Like Yevgeny Vitishko, who was jailed Monday for swearing in public, Kharchenko is a member of the Environmental Watch on the North Caucasus, a group that has been monitoring the environmental effects of Olympic construction.

Activists have been raising concerns for months about an apparent campaign of intimidation and harassment of activists and journalists in the Sochi area.

Human Rights Watch said the harassment campaign against the local activists does not deal with the problems that the activists have uncovered but only dampens Russia’s image abroad.

"Vitishko’s imprisonment on trumped-up charges, and his colleagues’ arbitrary detentions and vicious harassment, are more damaging to Russia’s ‘Olympic host’ reputation than any criticism they could have voiced," the group’s Russian coordinator, Tanya Lokshina, said in a statement Tuesday.

Activists and opposition leaders in Moscow also have experienced harassment in recent years but authorities in the capital seem to be employing more sophisticated methods to silence them. Some have faced elaborate criminal investigations; others have been kicked out of their jobs. Tactics in Russian regions, including the Krasnodar region where Sochi is situated, seem to be more primitive and reminiscent of the harassment of Soviet dissidents.

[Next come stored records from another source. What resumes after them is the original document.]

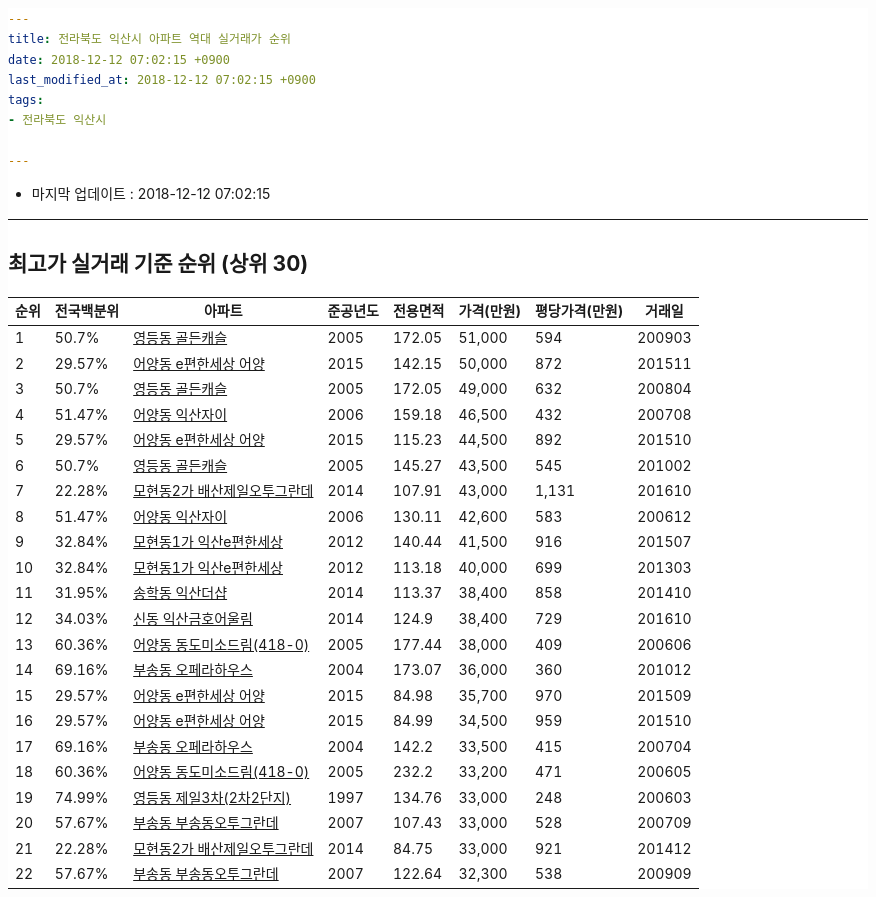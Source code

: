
 ```yaml
---
title: 전라북도 익산시 아파트 역대 실거래가 순위
date: 2018-12-12 07:02:15 +0900
last_modified_at: 2018-12-12 07:02:15 +0900
tags:
- 전라북도 익산시

---
```


* 마지막 업데이트 : 2018-12-12 07:02:15

---

## 최고가 실거래 기준 순위 (상위 30)


|순위|전국백분위|아파트|준공년도|전용면적|가격(만원)|평당가격(만원)|거래일|
|---|---|---|---|---|---|---|---|
|1|50.7%|[영등동 골든캐슬](https://search.naver.com/search.naver?query=%EC%A0%84%EB%9D%BC%EB%B6%81%EB%8F%84+%EC%9D%B5%EC%82%B0%EC%8B%9C+%EC%98%81%EB%93%B1%EB%8F%99+%EA%B3%A8%EB%93%A0%EC%BA%90%EC%8A%AC)|2005|172.05|51,000|594|200903|
|2|29.57%|[어양동 e편한세상 어양](https://search.naver.com/search.naver?query=%EC%A0%84%EB%9D%BC%EB%B6%81%EB%8F%84+%EC%9D%B5%EC%82%B0%EC%8B%9C+%EC%96%B4%EC%96%91%EB%8F%99+e%ED%8E%B8%ED%95%9C%EC%84%B8%EC%83%81+%EC%96%B4%EC%96%91)|2015|142.15|50,000|872|201511|
|3|50.7%|[영등동 골든캐슬](https://search.naver.com/search.naver?query=%EC%A0%84%EB%9D%BC%EB%B6%81%EB%8F%84+%EC%9D%B5%EC%82%B0%EC%8B%9C+%EC%98%81%EB%93%B1%EB%8F%99+%EA%B3%A8%EB%93%A0%EC%BA%90%EC%8A%AC)|2005|172.05|49,000|632|200804|
|4|51.47%|[어양동 익산자이](https://search.naver.com/search.naver?query=%EC%A0%84%EB%9D%BC%EB%B6%81%EB%8F%84+%EC%9D%B5%EC%82%B0%EC%8B%9C+%EC%96%B4%EC%96%91%EB%8F%99+%EC%9D%B5%EC%82%B0%EC%9E%90%EC%9D%B4)|2006|159.18|46,500|432|200708|
|5|29.57%|[어양동 e편한세상 어양](https://search.naver.com/search.naver?query=%EC%A0%84%EB%9D%BC%EB%B6%81%EB%8F%84+%EC%9D%B5%EC%82%B0%EC%8B%9C+%EC%96%B4%EC%96%91%EB%8F%99+e%ED%8E%B8%ED%95%9C%EC%84%B8%EC%83%81+%EC%96%B4%EC%96%91)|2015|115.23|44,500|892|201510|
|6|50.7%|[영등동 골든캐슬](https://search.naver.com/search.naver?query=%EC%A0%84%EB%9D%BC%EB%B6%81%EB%8F%84+%EC%9D%B5%EC%82%B0%EC%8B%9C+%EC%98%81%EB%93%B1%EB%8F%99+%EA%B3%A8%EB%93%A0%EC%BA%90%EC%8A%AC)|2005|145.27|43,500|545|201002|
|7|22.28%|[모현동2가 배산제일오투그란데](https://search.naver.com/search.naver?query=%EC%A0%84%EB%9D%BC%EB%B6%81%EB%8F%84+%EC%9D%B5%EC%82%B0%EC%8B%9C+%EB%AA%A8%ED%98%84%EB%8F%992%EA%B0%80+%EB%B0%B0%EC%82%B0%EC%A0%9C%EC%9D%BC%EC%98%A4%ED%88%AC%EA%B7%B8%EB%9E%80%EB%8D%B0)|2014|107.91|43,000|1,131|201610|
|8|51.47%|[어양동 익산자이](https://search.naver.com/search.naver?query=%EC%A0%84%EB%9D%BC%EB%B6%81%EB%8F%84+%EC%9D%B5%EC%82%B0%EC%8B%9C+%EC%96%B4%EC%96%91%EB%8F%99+%EC%9D%B5%EC%82%B0%EC%9E%90%EC%9D%B4)|2006|130.11|42,600|583|200612|
|9|32.84%|[모현동1가 익산e편한세상](https://search.naver.com/search.naver?query=%EC%A0%84%EB%9D%BC%EB%B6%81%EB%8F%84+%EC%9D%B5%EC%82%B0%EC%8B%9C+%EB%AA%A8%ED%98%84%EB%8F%991%EA%B0%80+%EC%9D%B5%EC%82%B0e%ED%8E%B8%ED%95%9C%EC%84%B8%EC%83%81)|2012|140.44|41,500|916|201507|
|10|32.84%|[모현동1가 익산e편한세상](https://search.naver.com/search.naver?query=%EC%A0%84%EB%9D%BC%EB%B6%81%EB%8F%84+%EC%9D%B5%EC%82%B0%EC%8B%9C+%EB%AA%A8%ED%98%84%EB%8F%991%EA%B0%80+%EC%9D%B5%EC%82%B0e%ED%8E%B8%ED%95%9C%EC%84%B8%EC%83%81)|2012|113.18|40,000|699|201303|
|11|31.95%|[송학동 익산더샵](https://search.naver.com/search.naver?query=%EC%A0%84%EB%9D%BC%EB%B6%81%EB%8F%84+%EC%9D%B5%EC%82%B0%EC%8B%9C+%EC%86%A1%ED%95%99%EB%8F%99+%EC%9D%B5%EC%82%B0%EB%8D%94%EC%83%B5)|2014|113.37|38,400|858|201410|
|12|34.03%|[신동 익산금호어울림](https://search.naver.com/search.naver?query=%EC%A0%84%EB%9D%BC%EB%B6%81%EB%8F%84+%EC%9D%B5%EC%82%B0%EC%8B%9C+%EC%8B%A0%EB%8F%99+%EC%9D%B5%EC%82%B0%EA%B8%88%ED%98%B8%EC%96%B4%EC%9A%B8%EB%A6%BC)|2014|124.9|38,400|729|201610|
|13|60.36%|[어양동 동도미소드림(418-0)](https://search.naver.com/search.naver?query=%EC%A0%84%EB%9D%BC%EB%B6%81%EB%8F%84+%EC%9D%B5%EC%82%B0%EC%8B%9C+%EC%96%B4%EC%96%91%EB%8F%99+%EB%8F%99%EB%8F%84%EB%AF%B8%EC%86%8C%EB%93%9C%EB%A6%BC%28418-0%29)|2005|177.44|38,000|409|200606|
|14|69.16%|[부송동 오페라하우스](https://search.naver.com/search.naver?query=%EC%A0%84%EB%9D%BC%EB%B6%81%EB%8F%84+%EC%9D%B5%EC%82%B0%EC%8B%9C+%EB%B6%80%EC%86%A1%EB%8F%99+%EC%98%A4%ED%8E%98%EB%9D%BC%ED%95%98%EC%9A%B0%EC%8A%A4)|2004|173.07|36,000|360|201012|
|15|29.57%|[어양동 e편한세상 어양](https://search.naver.com/search.naver?query=%EC%A0%84%EB%9D%BC%EB%B6%81%EB%8F%84+%EC%9D%B5%EC%82%B0%EC%8B%9C+%EC%96%B4%EC%96%91%EB%8F%99+e%ED%8E%B8%ED%95%9C%EC%84%B8%EC%83%81+%EC%96%B4%EC%96%91)|2015|84.98|35,700|970|201509|
|16|29.57%|[어양동 e편한세상 어양](https://search.naver.com/search.naver?query=%EC%A0%84%EB%9D%BC%EB%B6%81%EB%8F%84+%EC%9D%B5%EC%82%B0%EC%8B%9C+%EC%96%B4%EC%96%91%EB%8F%99+e%ED%8E%B8%ED%95%9C%EC%84%B8%EC%83%81+%EC%96%B4%EC%96%91)|2015|84.99|34,500|959|201510|
|17|69.16%|[부송동 오페라하우스](https://search.naver.com/search.naver?query=%EC%A0%84%EB%9D%BC%EB%B6%81%EB%8F%84+%EC%9D%B5%EC%82%B0%EC%8B%9C+%EB%B6%80%EC%86%A1%EB%8F%99+%EC%98%A4%ED%8E%98%EB%9D%BC%ED%95%98%EC%9A%B0%EC%8A%A4)|2004|142.2|33,500|415|200704|
|18|60.36%|[어양동 동도미소드림(418-0)](https://search.naver.com/search.naver?query=%EC%A0%84%EB%9D%BC%EB%B6%81%EB%8F%84+%EC%9D%B5%EC%82%B0%EC%8B%9C+%EC%96%B4%EC%96%91%EB%8F%99+%EB%8F%99%EB%8F%84%EB%AF%B8%EC%86%8C%EB%93%9C%EB%A6%BC%28418-0%29)|2005|232.2|33,200|471|200605|
|19|74.99%|[영등동 제일3차(2차2단지)](https://search.naver.com/search.naver?query=%EC%A0%84%EB%9D%BC%EB%B6%81%EB%8F%84+%EC%9D%B5%EC%82%B0%EC%8B%9C+%EC%98%81%EB%93%B1%EB%8F%99+%EC%A0%9C%EC%9D%BC3%EC%B0%A8%282%EC%B0%A82%EB%8B%A8%EC%A7%80%29)|1997|134.76|33,000|248|200603|
|20|57.67%|[부송동 부송동오투그란데](https://search.naver.com/search.naver?query=%EC%A0%84%EB%9D%BC%EB%B6%81%EB%8F%84+%EC%9D%B5%EC%82%B0%EC%8B%9C+%EB%B6%80%EC%86%A1%EB%8F%99+%EB%B6%80%EC%86%A1%EB%8F%99%EC%98%A4%ED%88%AC%EA%B7%B8%EB%9E%80%EB%8D%B0)|2007|107.43|33,000|528|200709|
|21|22.28%|[모현동2가 배산제일오투그란데](https://search.naver.com/search.naver?query=%EC%A0%84%EB%9D%BC%EB%B6%81%EB%8F%84+%EC%9D%B5%EC%82%B0%EC%8B%9C+%EB%AA%A8%ED%98%84%EB%8F%992%EA%B0%80+%EB%B0%B0%EC%82%B0%EC%A0%9C%EC%9D%BC%EC%98%A4%ED%88%AC%EA%B7%B8%EB%9E%80%EB%8D%B0)|2014|84.75|33,000|921|201412|
|22|57.67%|[부송동 부송동오투그란데](https://search.naver.com/search.naver?query=%EC%A0%84%EB%9D%BC%EB%B6%81%EB%8F%84+%EC%9D%B5%EC%82%B0%EC%8B%9C+%EB%B6%80%EC%86%A1%EB%8F%99+%EB%B6%80%EC%86%A1%EB%8F%99%EC%98%A4%ED%88%AC%EA%B7%B8%EB%9E%80%EB%8D%B0)|2007|122.64|32,300|538|200909|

Vitishko, who is serving a suspended sentence for spray-painting the fence of what activists say is the illegal property of the local governor, was detained on the doorstep of a prison office on Monday after he applied for permission to travel to Sochi for the Games. In a trial that barely lasted 10 minutes, Vitishko was found guilty of swearing in public, a rarely enforced misdemeanor punishable by a fine of up to 15 days in jail.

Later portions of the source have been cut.